A bad sleeping environment is bad enough to mess up your night sleep and therefore impact the morning mood.
Strong sleep hygiene means having both a bedroom environment and daily routines that promote consistent, uninterrupted sleep.Sleep Foundation
A bad bed, extreme temperature, noise in the background, snoring roommates, etc., are all illustrations of a bad sleeping environment.
Worse still, a bedroom lit up with electric bulbs and blue light from electronic devices can interfere with sleep quality.
Poor sleeping environment and hygiene will make you wake up frequently and miss out on NonREM and REM sleep stages. This will leave you waking up exhausted and weak!
4. Stimulants & depressants before bedtime
Many of the drinks and eats you take before bedtime are reason enough for you to stay wakeful at night.
They often act on the central nervous system to increase mental alertness and brain function, reducing the feeling of sleepiness.
Caffeine before bedtime will stimulate the brain to stay awake long into the night.
A combination of prescription drugs to treat obesity and asthma, taken before bedtime will lead to a state of wakefulness deep into the night.
Elsewhere, smoking will stimulate the brain to stay awake, while alcohol and depressants before bedtime will trigger a chain of events that culminate into frequent urination. Too much alcohol will also leave you feeling like a mess in the morning with a hangover.
Intake of too much water and junk before bedtime will force you to wake up frequently to urinate and binge eat and leave you waking up exhausted and weak the morning after.
5. Unhealthy living and medical complications
Your daily lifestyle can determine how well you sleep at night, let alone wake up in the morning. Anything from the basics of not working out to nutritional deficits can be recipes for disaster.
Lack of physical wellness leaves your body feeling tired for the most part of the day. When you spend all day slouched in your chairbefore your phone, the computer, and inside the car, you are definitely asking for trouble.
Likewise, a lack of nutritional foods can lead to general body fatigue and weakness.

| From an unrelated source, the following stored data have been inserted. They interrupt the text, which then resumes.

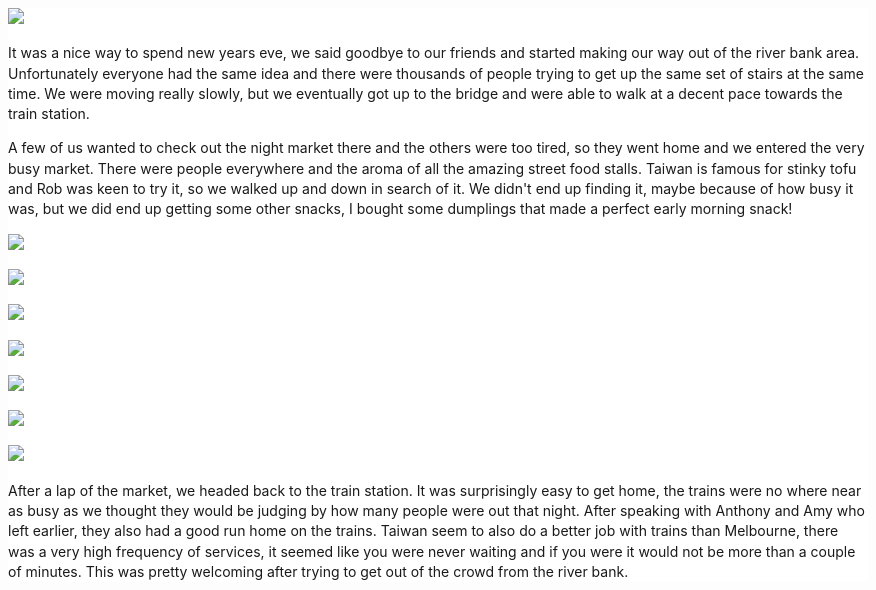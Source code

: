[![](https://1.bp.blogspot.com/-YcreDDqYPKA/VpIHsIiMl_I/AAAAAAAAEIE/V-4HHCqNuxc/s320/DSC_4387-4.jpg)](https://1.bp.blogspot.com/-YcreDDqYPKA/VpIHsIiMl_I/AAAAAAAAEIE/V-4HHCqNuxc/s1600/DSC_4387-4.jpg)

It was a nice way to spend new years eve, we said goodbye to our friends and started making our way out of the river bank area. Unfortunately everyone had the same idea and there were thousands of people trying to get up the same set of stairs at the same time. We were moving really slowly, but we eventually got up to the bridge and were able to walk at a decent pace towards the train station.

A few of us wanted to check out the night market there and the others were too tired, so they went home and we entered the very busy market. There were people everywhere and the aroma of all the amazing street food stalls. Taiwan is famous for stinky tofu and Rob was keen to try it, so we walked up and down in search of it. We didn't end up finding it, maybe because of how busy it was, but we did end up getting some other snacks, I bought some dumplings that made a perfect early morning snack!

[![](https://4.bp.blogspot.com/-Z8B4xp93Fk0/VoaSGmnVhzI/AAAAAAAAD3c/i3krdcp48d8/s320/20160101_010449.jpg)](https://4.bp.blogspot.com/-Z8B4xp93Fk0/VoaSGmnVhzI/AAAAAAAAD3c/i3krdcp48d8/s1600/20160101_010449.jpg)

[![](https://1.bp.blogspot.com/-SvDjE2G_FVY/VoaSGv7IUrI/AAAAAAAAD3c/5cSKv0t-XuI/s320/20160101_005537.jpg)](https://1.bp.blogspot.com/-SvDjE2G_FVY/VoaSGv7IUrI/AAAAAAAAD3c/5cSKv0t-XuI/s1600/20160101_005537.jpg)

[![](https://2.bp.blogspot.com/-bwKP4h6nyKU/VoaSGn1OAbI/AAAAAAAAD3c/1uLqRviWBEk/s320/20160101_005534.jpg)](https://2.bp.blogspot.com/-bwKP4h6nyKU/VoaSGn1OAbI/AAAAAAAAD3c/1uLqRviWBEk/s1600/20160101_005534.jpg)

[![](https://2.bp.blogspot.com/-yQ_-I9bOsCg/VoaSGg9zABI/AAAAAAAAD3c/1rNA7PCn0EQ/s320/20160101_005543.jpg)](https://2.bp.blogspot.com/-yQ_-I9bOsCg/VoaSGg9zABI/AAAAAAAAD3c/1rNA7PCn0EQ/s1600/20160101_005543.jpg)

[![](https://4.bp.blogspot.com/-8e-K3b_NBNw/VoaSGmCjYuI/AAAAAAAACpk/WCE5xGQjtWw/s320/20160101_010850.jpg)](https://4.bp.blogspot.com/-8e-K3b_NBNw/VoaSGmCjYuI/AAAAAAAACpk/WCE5xGQjtWw/s1600/20160101_010850.jpg)

[![](https://3.bp.blogspot.com/-BfE4WTXqQ6A/VoaSGhCOY0I/AAAAAAAAD3c/oPNfKP22aZo/s320/20160101_011425.jpg)](https://3.bp.blogspot.com/-BfE4WTXqQ6A/VoaSGhCOY0I/AAAAAAAAD3c/oPNfKP22aZo/s1600/20160101_011425.jpg)

[![](https://3.bp.blogspot.com/-yNtv0T05qFc/VoaSGr6Zf_I/AAAAAAAAD3c/8OTnR1a9clA/s320/20160101_005621.jpg)](https://3.bp.blogspot.com/-yNtv0T05qFc/VoaSGr6Zf_I/AAAAAAAAD3c/8OTnR1a9clA/s1600/20160101_005621.jpg)

After a lap of the market, we headed back to the train station. It was surprisingly easy to get home, the trains were no where near as busy as we thought they would be judging by how many people were out that night. After speaking with Anthony and Amy who left earlier, they also had a good run home on the trains. Taiwan seem to also do a better job with trains than Melbourne, there was a very high frequency of services, it seemed like you were never waiting and if you were it would not be more than a couple of minutes. This was pretty welcoming after trying to get out of the crowd from the river bank.
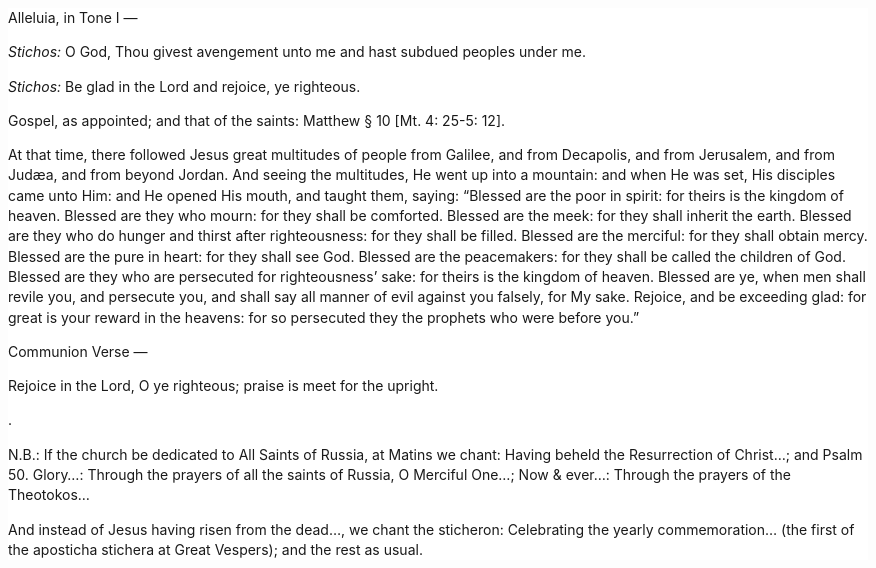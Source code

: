 Alleluia, in Tone I —

*Stichos:* O God, Thou givest avengement unto me and hast subdued peoples under me.

*Stichos:* Be glad in the Lord and rejoice, ye righteous.

Gospel, as appointed; and that of the saints: Matthew § 10 \[Mt. 4: 25-5: 12\].

At that time, there followed Jesus great multitudes of people from Galilee, and from Decapolis, and from Jerusalem, and from Judæa, and from beyond ­Jordan. And seeing the multitudes, He went up into a mountain: and when He was set, His disciples came unto Him: and He opened His mouth, and taught them, saying: “Blessed are the poor in spirit: for theirs is the kingdom of heaven. Blessed are they who mourn: for they shall be comforted. Blessed are the meek: for they shall inherit the earth. Blessed are they who do hunger and thirst after righteousness: for they shall be filled. Blessed are the merciful: for they shall obtain mercy. Blessed are the pure in heart: for they shall see God. Blessed are the peacemakers: for they shall be called the children of God. Blessed are they who are persecuted for righteousness’ sake: for theirs is the kingdom of heaven. Blessed are ye, when men shall revile you, and persecute you, and shall say all manner of evil against you falsely, for My sake. Rejoice, and be exceeding glad: for great is your reward in the heavens: for so persecuted they the prophets who were before you.”

Communion Verse —

Rejoice in the Lord, O ye righteous; praise is meet for the upright.

.

N.B.: If the church be dedicated to All Saints of Russia, at Matins we chant: Having beheld the Resurrection of Christ…; and Psalm 50. Glory…: Through the prayers of all the saints of Russia, O Merciful One…; Now & ever…: Through the prayers of the Theotokos…

And instead of Jesus having risen from the dead…, we chant the sticheron: Celebrating the yearly commemoration… \(the first of the aposticha stichera at Great Vespers\); and the rest as usual.


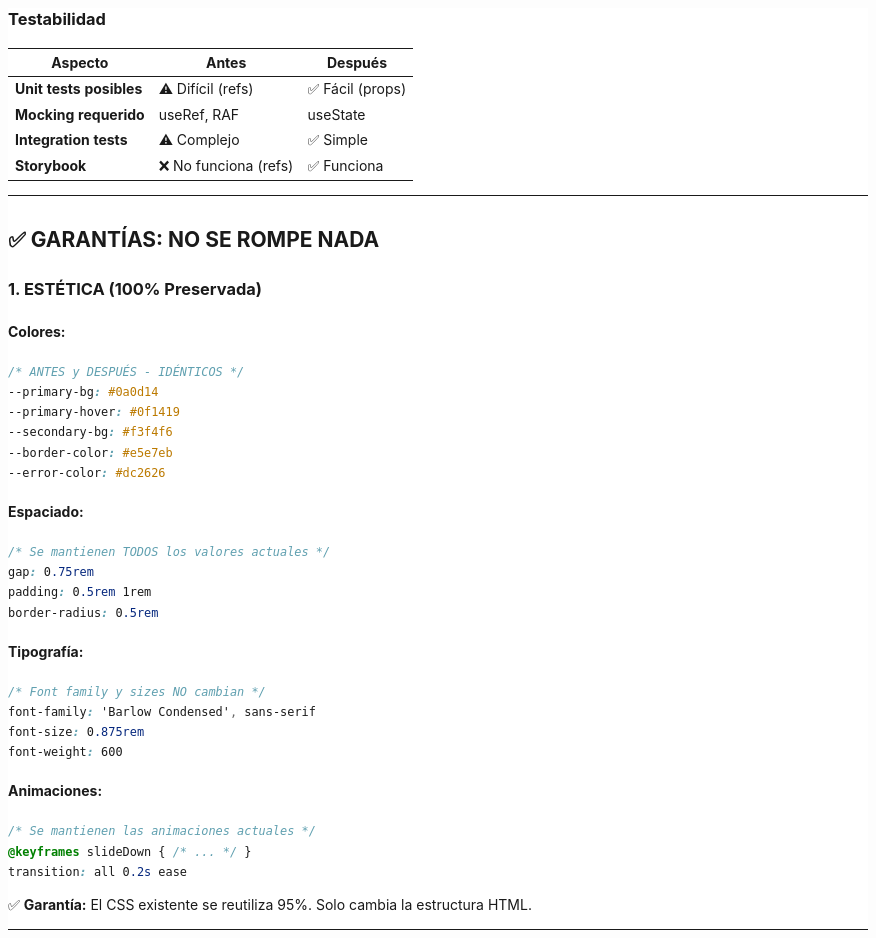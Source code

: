 
### **Testabilidad**

| Aspecto | Antes | Después |
|---------|-------|---------|
| **Unit tests posibles** | ⚠️ Difícil (refs) | ✅ Fácil (props) |
| **Mocking requerido** | useRef, RAF | useState |
| **Integration tests** | ⚠️ Complejo | ✅ Simple |
| **Storybook** | ❌ No funciona (refs) | ✅ Funciona |

---

## ✅ GARANTÍAS: NO SE ROMPE NADA

### **1. ESTÉTICA (100% Preservada)**

#### **Colores:**
```css
/* ANTES y DESPUÉS - IDÉNTICOS */
--primary-bg: #0a0d14
--primary-hover: #0f1419
--secondary-bg: #f3f4f6
--border-color: #e5e7eb
--error-color: #dc2626
```

#### **Espaciado:**
```css
/* Se mantienen TODOS los valores actuales */
gap: 0.75rem
padding: 0.5rem 1rem
border-radius: 0.5rem
```

#### **Tipografía:**
```css
/* Font family y sizes NO cambian */
font-family: 'Barlow Condensed', sans-serif
font-size: 0.875rem
font-weight: 600
```

#### **Animaciones:**
```css
/* Se mantienen las animaciones actuales */
@keyframes slideDown { /* ... */ }
transition: all 0.2s ease
```

✅ **Garantía:** El CSS existente se reutiliza 95%. Solo cambia la estructura HTML.

---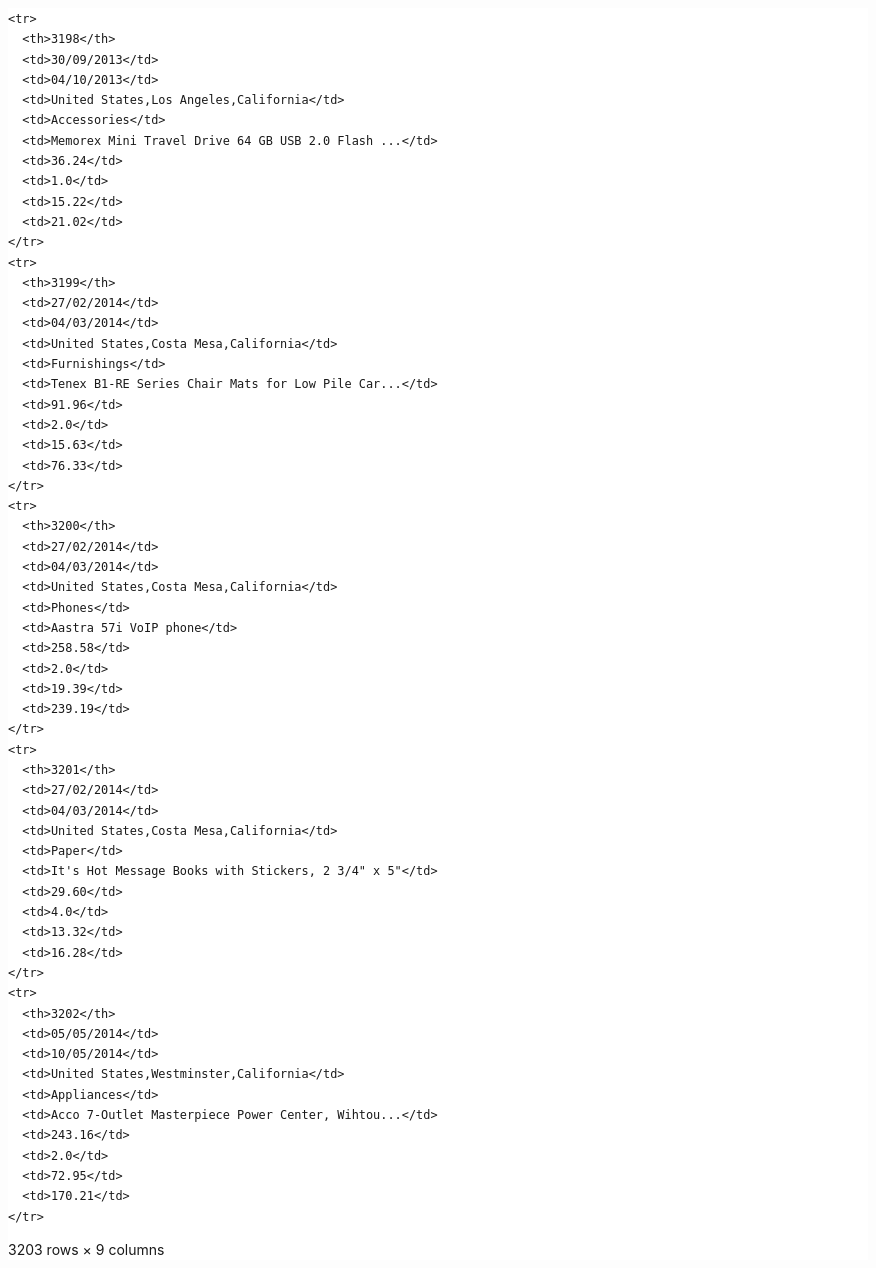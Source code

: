     <tr>
      <th>3198</th>
      <td>30/09/2013</td>
      <td>04/10/2013</td>
      <td>United States,Los Angeles,California</td>
      <td>Accessories</td>
      <td>Memorex Mini Travel Drive 64 GB USB 2.0 Flash ...</td>
      <td>36.24</td>
      <td>1.0</td>
      <td>15.22</td>
      <td>21.02</td>
    </tr>
    <tr>
      <th>3199</th>
      <td>27/02/2014</td>
      <td>04/03/2014</td>
      <td>United States,Costa Mesa,California</td>
      <td>Furnishings</td>
      <td>Tenex B1-RE Series Chair Mats for Low Pile Car...</td>
      <td>91.96</td>
      <td>2.0</td>
      <td>15.63</td>
      <td>76.33</td>
    </tr>
    <tr>
      <th>3200</th>
      <td>27/02/2014</td>
      <td>04/03/2014</td>
      <td>United States,Costa Mesa,California</td>
      <td>Phones</td>
      <td>Aastra 57i VoIP phone</td>
      <td>258.58</td>
      <td>2.0</td>
      <td>19.39</td>
      <td>239.19</td>
    </tr>
    <tr>
      <th>3201</th>
      <td>27/02/2014</td>
      <td>04/03/2014</td>
      <td>United States,Costa Mesa,California</td>
      <td>Paper</td>
      <td>It's Hot Message Books with Stickers, 2 3/4" x 5"</td>
      <td>29.60</td>
      <td>4.0</td>
      <td>13.32</td>
      <td>16.28</td>
    </tr>
    <tr>
      <th>3202</th>
      <td>05/05/2014</td>
      <td>10/05/2014</td>
      <td>United States,Westminster,California</td>
      <td>Appliances</td>
      <td>Acco 7-Outlet Masterpiece Power Center, Wihtou...</td>
      <td>243.16</td>
      <td>2.0</td>
      <td>72.95</td>
      <td>170.21</td>
    </tr>
  </tbody>
</table>
<p>3203 rows × 9 columns</p>
</div>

The same is true with indulgence in junk food, binge eating, excess alcohol, etc.
Besides the everyday circumstances that mess up the sleep-wake cycle, medical conditions and other factors listed below can interfere with your sleep, and morning time wellness:
- depression and stress at work
- chronic fatigue syndrome
- thyroid disease
- sleep apnea
- nutritional deficiency sleep disorder
What you & I can do to stop waking up exhausted and weak!
- Avoid alarm clocks if you can.
- Sleep early and wake up early.
- Beware of snoring roommates.
- Make sure your bedroom is safe from intrusions.
- Avoid very hot and cold temperatures.
- Turn off the lights in the bedroom.
- Ensure one-hour screen-free time before bedtime.
- Do not sleep with your smartphone or laptop.
- Engage in one form of physical activity or another every day. At least a minimum of 30 minutes of MVPA for every adult.
- Your last sip of alcohol and caffeine should be 3 – 5 hours before bedtime.
- Do not smoke.
- Eat a healthy balance of nutritious meals in fruits, vegetables, grains, protein, and dairy.